What you have to do
Using the listing below, report how many lines hold the word "indicated", and nothing else.

Segment Start: Given entries

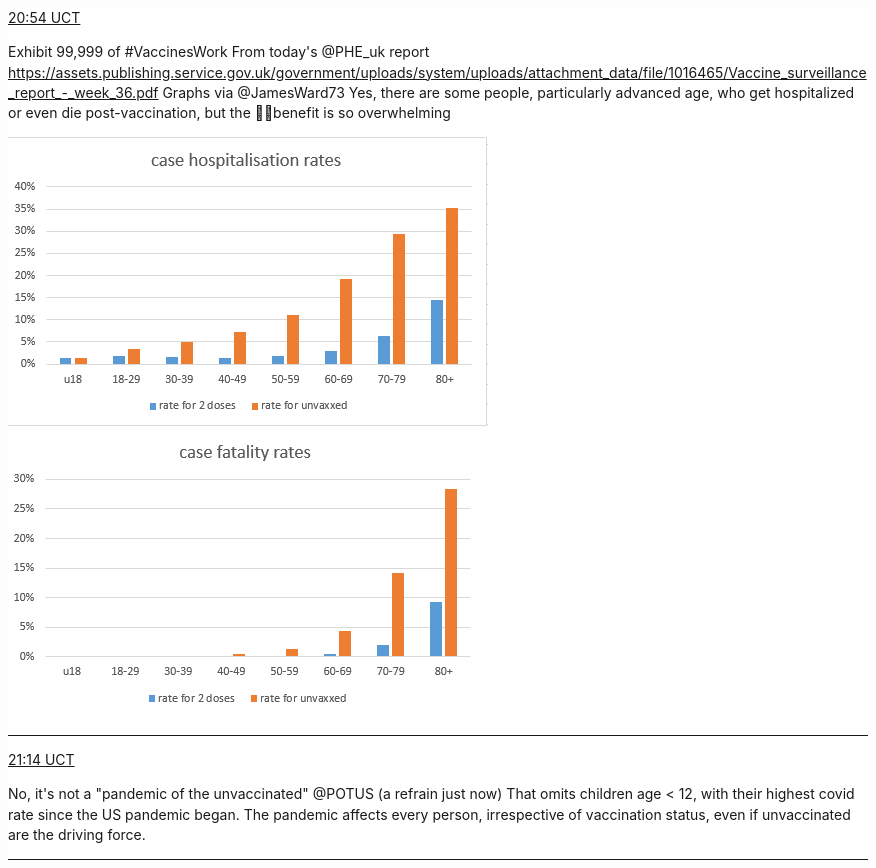 
<a href="https://twitter.com/erictopol/status/1436070445527158795" target="_blank" rel="noreferer">20:54 UCT</a>

Exhibit 99,999 of #VaccinesWork 
From today's @PHE_uk report https://assets.publishing.service.gov.uk/government/uploads/system/uploads/attachment_data/file/1016465/Vaccine_surveillance_report_-_week_36.pdf
Graphs via @JamesWard73 
Yes, there are some people, particularly advanced age, who get hospitalized or even die post-vaccination, but the 💉💉benefit is so overwhelming 

<a href="E-3yC5KVUAAk8Y8.png"  ><img src="E-3yC5KVUAAk8Y8.png" alt="Twitter image" ></img></a><a href="E-3yLh9VUA8-t3F.png"  ><img src="E-3yLh9VUA8-t3F.png" alt="Twitter image" ></img></a>

---

<a href="https://twitter.com/erictopol/status/1436075459301679104" target="_blank" rel="noreferer">21:14 UCT</a>

No, it's not a "pandemic of the unvaccinated" @POTUS (a refrain just now)
That omits children age &lt; 12, with their highest covid rate since the US pandemic began.
The pandemic affects every person, irrespective of vaccination status, even if unvaccinated are the driving force.



---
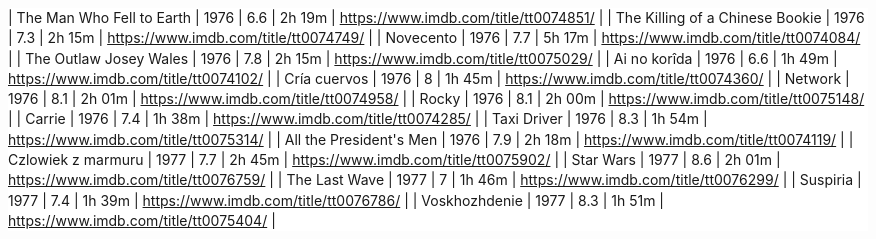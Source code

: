 | The Man Who Fell to Earth                                                                    | 1976 | 6.6         | 2h 19m   | https://www.imdb.com/title/tt0074851/  |
| The Killing of a Chinese Bookie                                                              | 1976 | 7.3         | 2h 15m   | https://www.imdb.com/title/tt0074749/  |
| Novecento                                                                                    | 1976 | 7.7         | 5h 17m   | https://www.imdb.com/title/tt0074084/  |
| The Outlaw Josey Wales                                                                       | 1976 | 7.8         | 2h 15m   | https://www.imdb.com/title/tt0075029/  |
| Ai no korîda                                                                                 | 1976 | 6.6         | 1h 49m   | https://www.imdb.com/title/tt0074102/  |
| Cría cuervos                                                                                 | 1976 | 8           | 1h 45m   | https://www.imdb.com/title/tt0074360/  |
| Network                                                                                      | 1976 | 8.1         | 2h 01m   | https://www.imdb.com/title/tt0074958/  |
| Rocky                                                                                        | 1976 | 8.1         | 2h 00m   | https://www.imdb.com/title/tt0075148/  |
| Carrie                                                                                       | 1976 | 7.4         | 1h 38m   | https://www.imdb.com/title/tt0074285/  |
| Taxi Driver                                                                                  | 1976 | 8.3         | 1h 54m   | https://www.imdb.com/title/tt0075314/  |
| All the President's Men                                                                      | 1976 | 7.9         | 2h 18m   | https://www.imdb.com/title/tt0074119/  |
| Czlowiek z marmuru                                                                           | 1977 | 7.7         | 2h 45m   | https://www.imdb.com/title/tt0075902/  |
| Star Wars                                                                                    | 1977 | 8.6         | 2h 01m   | https://www.imdb.com/title/tt0076759/  |
| The Last Wave                                                                                | 1977 | 7           | 1h 46m   | https://www.imdb.com/title/tt0076299/  |
| Suspiria                                                                                     | 1977 | 7.4         | 1h 39m   | https://www.imdb.com/title/tt0076786/  |
| Voskhozhdenie                                                                                | 1977 | 8.3         | 1h 51m   | https://www.imdb.com/title/tt0075404/  |
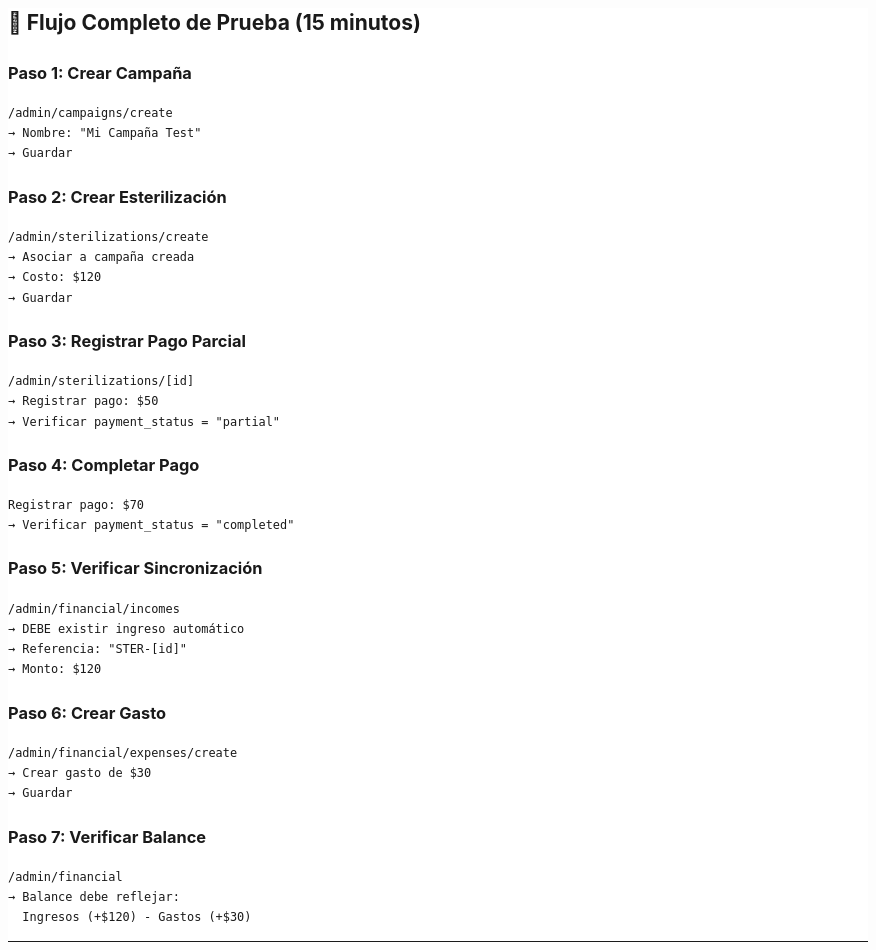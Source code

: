 
## 🎯 Flujo Completo de Prueba (15 minutos)

### Paso 1: Crear Campaña
```
/admin/campaigns/create
→ Nombre: "Mi Campaña Test"
→ Guardar
```

### Paso 2: Crear Esterilización
```
/admin/sterilizations/create
→ Asociar a campaña creada
→ Costo: $120
→ Guardar
```

### Paso 3: Registrar Pago Parcial
```
/admin/sterilizations/[id]
→ Registrar pago: $50
→ Verificar payment_status = "partial"
```

### Paso 4: Completar Pago
```
Registrar pago: $70
→ Verificar payment_status = "completed"
```

### Paso 5: Verificar Sincronización
```
/admin/financial/incomes
→ DEBE existir ingreso automático
→ Referencia: "STER-[id]"
→ Monto: $120
```

### Paso 6: Crear Gasto
```
/admin/financial/expenses/create
→ Crear gasto de $30
→ Guardar
```

### Paso 7: Verificar Balance
```
/admin/financial
→ Balance debe reflejar:
  Ingresos (+$120) - Gastos (+$30)
```

---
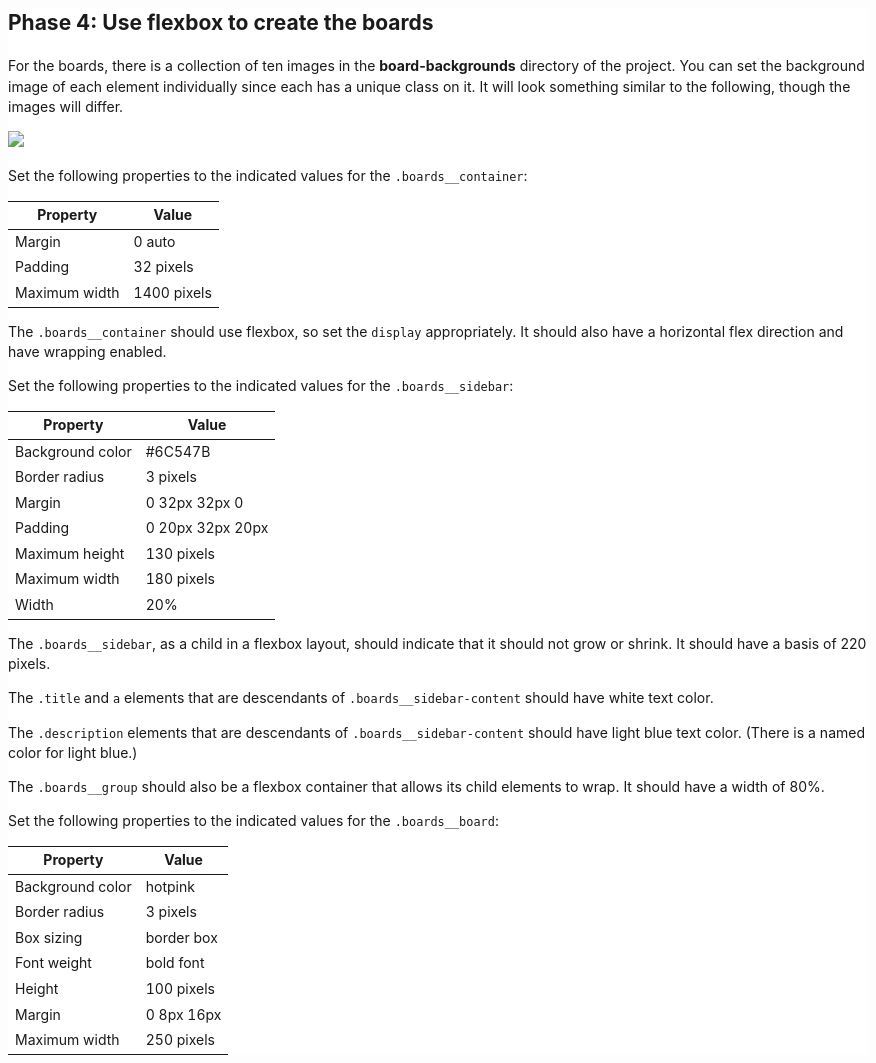 ## Phase 4: Use flexbox to create the boards

For the boards, there is a collection of ten images in the **board-backgrounds**
directory of the project. You can set the background image of each element
individually since each has a unique class on it. It will look something similar
to the following, though the images will differ.

![](https://appacademy-open-assets.s3-us-west-1.amazonaws.com/Module-Responsive-Design/flexbox/assets/trello-boards.png)

Set the following properties to the indicated values for the
`.boards__container`:

| Property      | Value       |
| ------------- | ----------- |
| Margin        | 0 auto      |
| Padding       | 32 pixels   |
| Maximum width | 1400 pixels |

The `.boards__container` should use flexbox, so set the `display` appropriately.
It should also have a horizontal flex direction and have wrapping enabled.

Set the following properties to the indicated values for the `.boards__sidebar`:

| Property         | Value            |
| ---------------- | ---------------- |
| Background color | #6C547B          |
| Border radius    | 3 pixels         |
| Margin           | 0 32px 32px 0    |
| Padding          | 0 20px 32px 20px |
| Maximum height   | 130 pixels       |
| Maximum width    | 180 pixels       |
| Width            | 20%              |

The `.boards__sidebar`, as a child in a flexbox layout, should indicate that it
should not grow or shrink. It should have a basis of 220 pixels.

The `.title` and `a` elements that are descendants of `.boards__sidebar-content`
should have white text color.

The `.description` elements that are descendants of  `.boards__sidebar-content`
should have light blue text color. (There is a named color for light blue.)

The `.boards__group` should also be a flexbox container that allows its child
elements to wrap. It should have a width of 80%.

Set the following properties to the indicated values for the `.boards__board`:

| Property         | Value      |
| ---------------- | ---------- |
| Background color | hotpink    |
| Border radius    | 3 pixels   |
| Box sizing       | border box |
| Font weight      | bold font  |
| Height           | 100 pixels |
| Margin           | 0 8px 16px |
| Maximum width    | 250 pixels |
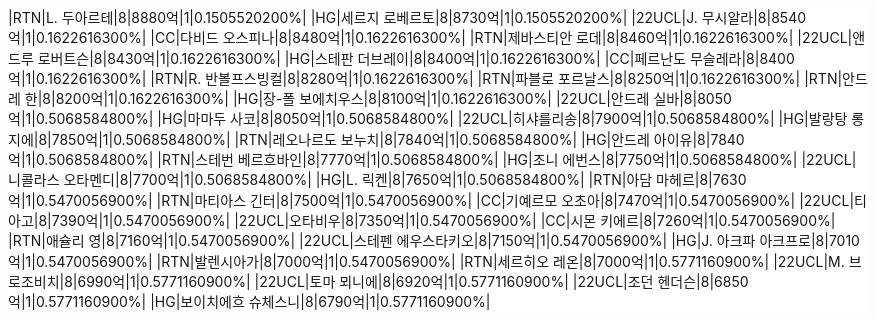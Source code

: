 |RTN|L. 두아르테|8|8880억|1|0.1505520200%|
|HG|세르지 로베르토|8|8730억|1|0.1505520200%|
|22UCL|J. 무시알라|8|8540억|1|0.1622616300%|
|CC|다비드 오스피나|8|8480억|1|0.1622616300%|
|RTN|제바스티안 로데|8|8460억|1|0.1622616300%|
|22UCL|앤드루 로버트슨|8|8430억|1|0.1622616300%|
|HG|스테판 더브레이|8|8400억|1|0.1622616300%|
|CC|페르난도 무슬레라|8|8400억|1|0.1622616300%|
|RTN|R. 반볼프스빙컬|8|8280억|1|0.1622616300%|
|RTN|파블로 포르날스|8|8250억|1|0.1622616300%|
|RTN|안드레 한|8|8200억|1|0.1622616300%|
|HG|장-폴 보에치우스|8|8100억|1|0.1622616300%|
|22UCL|안드레 실바|8|8050억|1|0.5068584800%|
|HG|마마두 사코|8|8050억|1|0.5068584800%|
|22UCL|히샤를리송|8|7900억|1|0.5068584800%|
|HG|발랑탕 롱지에|8|7850억|1|0.5068584800%|
|RTN|레오나르도 보누치|8|7840억|1|0.5068584800%|
|HG|안드레 아이유|8|7840억|1|0.5068584800%|
|RTN|스테번 베르흐바인|8|7770억|1|0.5068584800%|
|HG|조니 에번스|8|7750억|1|0.5068584800%|
|22UCL|니콜라스 오타멘디|8|7700억|1|0.5068584800%|
|HG|L. 릭켄|8|7650억|1|0.5068584800%|
|RTN|아담 마헤르|8|7630억|1|0.5470056900%|
|RTN|마티아스 긴터|8|7500억|1|0.5470056900%|
|CC|기예르모 오초아|8|7470억|1|0.5470056900%|
|22UCL|티아고|8|7390억|1|0.5470056900%|
|22UCL|오타비우|8|7350억|1|0.5470056900%|
|CC|시몬 키에르|8|7260억|1|0.5470056900%|
|RTN|애슐리 영|8|7160억|1|0.5470056900%|
|22UCL|스테펜 에우스타키오|8|7150억|1|0.5470056900%|
|HG|J. 아크파 아크프로|8|7010억|1|0.5470056900%|
|RTN|발렌시아가|8|7000억|1|0.5470056900%|
|RTN|세르히오 레온|8|7000억|1|0.5771160900%|
|22UCL|M. 브로조비치|8|6990억|1|0.5771160900%|
|22UCL|토마 뫼니에|8|6920억|1|0.5771160900%|
|22UCL|조던 헨더슨|8|6850억|1|0.5771160900%|
|HG|보이치에흐 슈체스니|8|6790억|1|0.5771160900%|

Segment End: Given entries

Response below
3